SCHOOLCHILDREN BECOME STORYTELLERS FOR THE HOARD FESTIVAL

Posted on Tuesday 14th July 2015

Cheadle schoolchildren became storytellers for a day as part of a as part of the New Vic Theatre's Hoard Festival.

Around 270 pupils from Cheadle Primary School lent their support to the New Vic Theatre’s Hoard Festival which runs at the Newcastle-under-Lyme venue until Saturday 25 July.

The pupils, from Years 2 to 6, got stuck into in the Festival’s 500 Pieces project - 500 Pieces, created by artist Andy Field, has seen 500 people given 500 separate parts of a story to form a unique portrait of the day the Staffordshire Hoard was discovered – 5 July 2009.

Each story is a few lines long and paints a picture of what a single person was doing somewhere in the world at the exact moment the Hoard was discovered.

The storytellers will be identified by a special badge during the period of the Hoard Festival and are being encouraged to share their story with others when asked.

As part of the project, pupils were visited by theatre practitioners from the New Vic and spent time learning their stories during a series of drama workshops last week.

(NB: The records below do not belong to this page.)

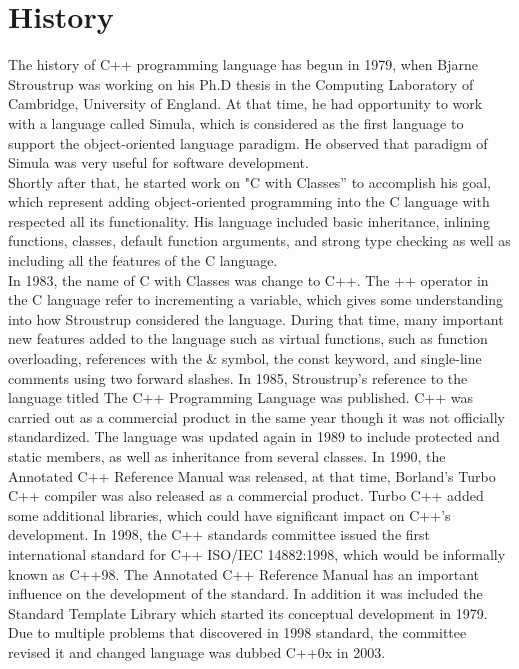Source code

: \documentclass[12pt,a4paper]{report}
\begin{document}
\section{History}
\label{section: History}
The history of C++ programming language has begun in 1979, when Bjarne Stroustrup was working on his Ph.D thesis in the Computing Laboratory of Cambridge, University of England. At that time, he had opportunity to work with a language called Simula, which is considered as the first language to support the object-oriented language paradigm. He observed that paradigm of Simula was very useful for software development\cite{Stroustrup:1996:HC:234286.1057836}.\\
Shortly after that, he started work on "C with Classes” to accomplish his goal, which represent adding object-oriented programming into the C language with respected all its functionality. His language included basic inheritance, inlining functions, classes, default function arguments, and strong type checking as well as including all the features of the C language\cite{Stroustrup:1996:HC:234286.1057836}.\\
In 1983, the name of C with Classes was change to C++. The ++ operator in the C language refer to incrementing a variable, which gives some understanding into how Stroustrup considered the language. During that time, many important new features added to the language such as  virtual functions, such as function overloading, references with the \& symbol, the const keyword, and single-line comments using two forward slashes\cite{Stroustrup:1996:HC:234286.1057836}.\newline
In 1985, Stroustrup's reference to the language titled The C++ Programming Language was published. C++ was carried out as a commercial product in the same year though it was not officially standardized. The language was updated again in 1989 to include protected and static members, as well as inheritance from several classes\cite{Stroustrup:1996:HC:234286.1057836}.
\newline
In 1990, the Annotated C++ Reference Manual was released, at that time, Borland's Turbo C++ compiler was also released as a commercial product. Turbo C++ added some additional libraries, which could have significant impact on C++'s development\cite{Stroustrup:1996:HC:234286.1057836}.
\newline
In 1998, the C++ standards committee issued the first international standard for C++ ISO/IEC 14882:1998, which would be informally known as C++98. The Annotated C++ Reference Manual has an important influence on the development of the standard.  In addition it was included the Standard Template Library which started its conceptual development in 1979. Due to multiple problems that discovered in 1998 standard, the committee revised it and changed language was dubbed C++0x in 2003\cite{CplusplusHistoryofCpp}.
\end{document}
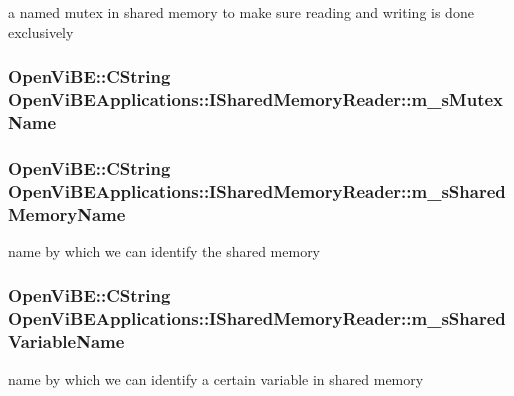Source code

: \label{classOpenViBEApplications_1_1ISharedMemoryReader_acb7b53ef01ff8121494d7b6ddeccab82}
a named mutex in shared memory to make sure reading and writing is done exclusively \hypertarget{classOpenViBEApplications_1_1ISharedMemoryReader_affed657b86f9796a264c9422b2b93fbd}{
\subsubsection[{m\_\-sMutexName}]{\setlength{\rightskip}{0pt plus 5cm}OpenViBE::CString {\bf OpenViBEApplications::ISharedMemoryReader::m\_\-sMutexName}}}
\label{classOpenViBEApplications_1_1ISharedMemoryReader_affed657b86f9796a264c9422b2b93fbd}
\hypertarget{classOpenViBEApplications_1_1ISharedMemoryReader_ac3dc5e78dd9876ee0565946aeaa3c4bd}{
\subsubsection[{m\_\-sSharedMemoryName}]{\setlength{\rightskip}{0pt plus 5cm}OpenViBE::CString {\bf OpenViBEApplications::ISharedMemoryReader::m\_\-sSharedMemoryName}}}
\label{classOpenViBEApplications_1_1ISharedMemoryReader_ac3dc5e78dd9876ee0565946aeaa3c4bd}
name by which we can identify the shared memory \hypertarget{classOpenViBEApplications_1_1ISharedMemoryReader_ad6501b984c01074cc256480b64d6c75b}{
\subsubsection[{m\_\-sSharedVariableName}]{\setlength{\rightskip}{0pt plus 5cm}OpenViBE::CString {\bf OpenViBEApplications::ISharedMemoryReader::m\_\-sSharedVariableName}}}
\label{classOpenViBEApplications_1_1ISharedMemoryReader_ad6501b984c01074cc256480b64d6c75b}
name by which we can identify a certain variable in shared memory 

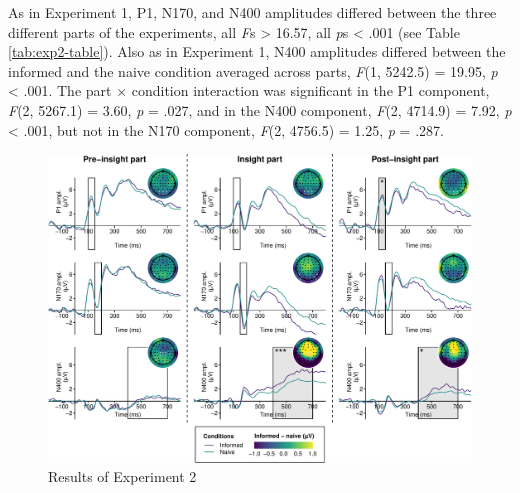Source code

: \documentclass[
  english,
  man,12pt,twoside]{apa7}
\begin{document}
As in Experiment 1, P1, N170, and N400 amplitudes differed between the three different parts of the experiments, all \emph{F}s \textgreater{} 16.57, all \emph{p}s \textless{} .001 (see Table \ref{tab:exp2-table}). Also as in Experiment 1, N400 amplitudes differed between the informed and the naive condition averaged across parts, \emph{F}(1, 5242.5) = 19.95, \emph{p} \textless{} .001. The part × condition interaction was significant in the P1 component, \emph{F}(2, 5267.1) = 3.60, \emph{p} = .027, and in the N400 component, \emph{F}(2, 4714.9) = 7.92, \emph{p} \textless{} .001, but not in the N170 component, \emph{F}(2, 4756.5) = 1.25, \emph{p} = .287.



\begin{figure}

{\centering \includegraphics[width=1\linewidth]{manuscript_files/figure-latex/exp2-plot-1} 

}

\caption{Results of Experiment 2}\label{fig:exp2-plot}
\end{figure}
\end{document}

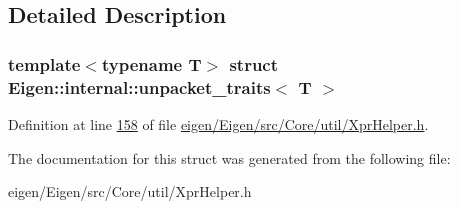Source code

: \subsection{Detailed Description}
\subsubsection*{template$<$typename T$>$\newline
struct Eigen\+::internal\+::unpacket\+\_\+traits$<$ T $>$}



Definition at line \hyperlink{eigen_2_eigen_2src_2_core_2util_2_xpr_helper_8h_source_l00158}{158} of file \hyperlink{eigen_2_eigen_2src_2_core_2util_2_xpr_helper_8h_source}{eigen/\+Eigen/src/\+Core/util/\+Xpr\+Helper.\+h}.



The documentation for this struct was generated from the following file\+:\begin{DoxyCompactItemize}
\item 
eigen/\+Eigen/src/\+Core/util/\+Xpr\+Helper.\+h\end{DoxyCompactItemize}
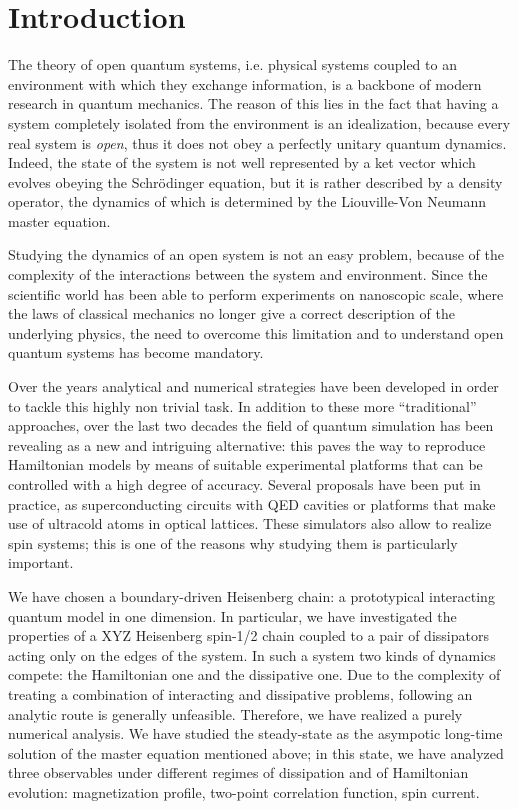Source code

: \chapter*{Introduction}
\label{Introduction}

The theory of open quantum systems, i.e. physical systems coupled to an environment with which they exchange information, is a backbone of modern research in quantum mechanics. The reason of this lies in the fact that having a system completely isolated from the environment is an idealization, because every real system is \emph{open}, thus it does not obey a perfectly unitary quantum dynamics. Indeed, the state of the system is not well represented by a ket vector which evolves obeying the Schr\"{o}dinger equation, but it is rather described by a density operator, the dynamics of which is determined by the Liouville-Von Neumann master equation.

Studying the dynamics of an open system is not an easy problem, because of the complexity of the interactions between the system and environment. Since the scientific world has been able to perform experiments on nanoscopic scale, where the laws of classical mechanics no longer give a correct description of the underlying physics, the need to overcome this limitation and to understand open quantum systems has become mandatory.

Over the years analytical and numerical strategies have been developed in order to tackle this highly non trivial task. In addition to these more ``traditional'' approaches, over the last two decades the field of quantum simulation has been revealing as a new and intriguing alternative: this paves the way to reproduce Hamiltonian models by means of suitable experimental platforms that can be controlled with a high degree of accuracy. Several proposals have been put in practice, as superconducting circuits with QED cavities or platforms that make use of ultracold atoms in optical lattices. These simulators also allow to realize spin systems; this is one of the reasons why studying them is particularly important.

We have chosen a boundary-driven Heisenberg chain: a prototypical interacting quantum model in one dimension. In particular, we have investigated the properties of a XYZ Heisenberg spin-1/2 chain coupled to a pair of dissipators acting only on the edges of the system. In such a system two kinds of dynamics compete: the Hamiltonian one and the dissipative one. Due to the complexity of treating a combination of interacting and dissipative problems, following an analytic route is generally unfeasible. Therefore, we have realized a purely numerical analysis. We have studied the steady-state as the asympotic long-time solution of the master equation mentioned above; in this state, we have analyzed three observables under different regimes of dissipation and of Hamiltonian evolution: magnetization profile, two-point correlation function, spin current.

Gemma Fairlie, New Vic Hoard Festival Associate Director, said: “The pupils at Cheadle Primary School were lovely to work with. We could really feel a buzz about this project, and the Hoard itself, around the school - pupils were very excited to become storytellers and share their stories.

“It was a real privilege to see so many children involved in an important part of the Hoard Festival.”

Mike Prescott, headteacher at Cheadle Primary School, said: “500 Pieces has been an amazing project to be part of, not just from a theatrical point of view but also in developing links between drama and literacy skills which is really important.”